Master of Science in Nursing (MSN)
The Master of Science in Nursing program has several advanced practice specializations. The purposes of the program are to provide preparation for advanced nursing practice as a nurse practitioner, or nurse anesthetist, and to provide a foundation for doctoral study. Post Master's certificate programs are available to prepare currently certified clinical nurse specialists and nurse practitioners who want to acquire specialization in any of the above areas of specialization.
Nursing education at the Master's level builds upon baccalaureate nursing preparation. Program courses and content are organized and courses sequenced in a manner that facilitates the progression of student learning from that of a baccalaureate generalist to that of a specialist. The curriculum has two dimensions: core and specialization. Core courses are taken by all students and include theory, evidence based practice, health policy, information management, and advanced pathophysiology or Advanced Physiological Concepts in Health Care I and II for Nurse Anesthesia students. Specialization courses are specific to advanced practice within a selected role.
Follow the links below for detailed curriculum outlines and coursework descriptions for the MSN program and the advanced practice options, advanced practice specializations, and non-degree certificate programs.
Advanced Practice Options
- Adult Gerontological Health Nurse Practitioner Track
- Child and Adolescent Health Nurse Practitioner Primary Health Care Track
- Child and Adolescent Health Nurse Practitioner Acute Care Track
- Child and Adolescent Health Nurse Practitioner Primary/Acute Care Track
- Family Psychiatric/Mental Health Nurse Practitioner Track
- Nurse Anesthesa Track
As part of and prior to admission to the program, an interview with the coordinator of the graduate program and/or the lead faculty in the intended specialty track should be completed.
Full Admission. Students admitted to the MSN Program in the School of Nursing are granted full admission with an undergraduate grade point average (GPA) of 3.0 or higher on a 4.0 scale. No admission test is required for students who are granted full admission (EXCEPTION: applicants for the Nurse Anesthesia track are required to hold CCRN.
Provisional Admission. Applicants with a GPA below 3.0 on a 4.0 point scale may be admitted to the MSN Program in the School of Nursing under provisional status when the GPA is between 2.75 and 2.99 on a 4.0 scale. To move from provisional admission status to full admission requires that the student receive a B or higher in 15 semester credit hours of graduate level course work. After successful completion of these courses, the student must request a change of admission status and the record will be changed to full admission status.
Denial of Admission. Applicants applying for admission to the Graduate Program in the School of Nursing with a GPA of 2.74 or below and results of admission application process may be denied admission.

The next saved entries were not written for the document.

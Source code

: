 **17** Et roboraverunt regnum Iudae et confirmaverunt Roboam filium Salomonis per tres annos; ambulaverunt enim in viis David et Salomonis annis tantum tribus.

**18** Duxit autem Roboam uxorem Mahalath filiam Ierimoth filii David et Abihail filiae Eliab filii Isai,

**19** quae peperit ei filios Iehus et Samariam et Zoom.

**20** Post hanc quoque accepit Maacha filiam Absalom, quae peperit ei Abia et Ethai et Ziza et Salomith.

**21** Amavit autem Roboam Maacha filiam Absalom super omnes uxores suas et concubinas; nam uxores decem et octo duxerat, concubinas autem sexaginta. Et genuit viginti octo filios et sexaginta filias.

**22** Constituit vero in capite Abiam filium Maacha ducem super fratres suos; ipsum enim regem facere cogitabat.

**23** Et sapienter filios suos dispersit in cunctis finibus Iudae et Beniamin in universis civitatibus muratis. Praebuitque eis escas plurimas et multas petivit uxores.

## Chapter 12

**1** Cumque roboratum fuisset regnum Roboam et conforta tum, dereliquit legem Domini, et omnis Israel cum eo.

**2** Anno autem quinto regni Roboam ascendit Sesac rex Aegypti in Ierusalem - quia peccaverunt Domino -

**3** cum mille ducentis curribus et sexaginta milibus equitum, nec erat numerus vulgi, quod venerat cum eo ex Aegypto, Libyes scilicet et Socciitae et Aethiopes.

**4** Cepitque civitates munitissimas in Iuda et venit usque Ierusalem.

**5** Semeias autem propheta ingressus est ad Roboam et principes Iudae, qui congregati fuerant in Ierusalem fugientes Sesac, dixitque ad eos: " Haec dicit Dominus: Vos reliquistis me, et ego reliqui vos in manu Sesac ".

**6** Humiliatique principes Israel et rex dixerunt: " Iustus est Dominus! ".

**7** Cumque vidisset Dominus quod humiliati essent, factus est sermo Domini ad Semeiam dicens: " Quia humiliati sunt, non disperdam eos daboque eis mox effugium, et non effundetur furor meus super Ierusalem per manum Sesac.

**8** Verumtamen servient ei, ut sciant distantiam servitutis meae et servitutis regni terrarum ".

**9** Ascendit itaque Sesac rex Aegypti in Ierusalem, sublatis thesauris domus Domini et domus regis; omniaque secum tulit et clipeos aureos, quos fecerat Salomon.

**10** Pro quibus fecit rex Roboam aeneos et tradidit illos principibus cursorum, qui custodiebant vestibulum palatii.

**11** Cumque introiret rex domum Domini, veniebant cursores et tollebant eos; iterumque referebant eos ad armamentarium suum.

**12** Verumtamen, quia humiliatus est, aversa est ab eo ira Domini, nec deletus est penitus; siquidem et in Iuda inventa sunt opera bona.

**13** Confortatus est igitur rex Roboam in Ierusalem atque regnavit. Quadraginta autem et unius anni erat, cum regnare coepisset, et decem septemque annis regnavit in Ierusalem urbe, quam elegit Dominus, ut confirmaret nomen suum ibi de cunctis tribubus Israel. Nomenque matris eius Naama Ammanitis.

RN to MSN Sequence. Applicants to the RN to MSN sequence must meet the same criteria as those applying directly to the track.
Note: Individual tracks may have additional admission criteria.
Addressing the Needs of the State and the Region
The Masters Program in Nursing meets the needs of the State in several ways. The graduates of the master's program have specialized in an advanced role to become expert clinicians, administrators, or educators. The majority of graduates remain in the state to pursue their post-degree careers. These professionals advance the practice of nursing and health care to improve clinical and economic outcomes for patients/clients, nursing personnel and organization/network systems both independently and in collaboration with other health care professionals. Nurse anesthetists are the only providers of anesthesia in 70% of all rural hospitals in the US. Care provided by nurse practitioners and clinical nurse specialists has been associated with high patient satisfaction, cost effectiveness, and similar patient outcomes to care provided by physicians. With a recent Ohio State Medical Association survey indicating 34 percent of Ohio physicians expect to close their practices within the next two years due to rising medical liability insurance, the advanced practice nurses of Ohio are needed now more than ever to enable its population to have access to primary health care and increased years of quality life and to reduce health disparities for diverse and underserved populations of Ohio citizens.
Placement Objectives for Graduates
Graduates of the Master's Program in Nursing are expected to fulfill positions in nursing and in other fields as advanced health care providers, educators, executives, and consultants. Advance nursing practice positions are found in a variety of primary, secondary, and tertiary care environments. The market for graduates with advanced practice roles is exceedingly strong. Many of these master's prepared nurses will go on to doctoral study and assume a role of nurse researcher in communities, hospitals, and faculty in higher education.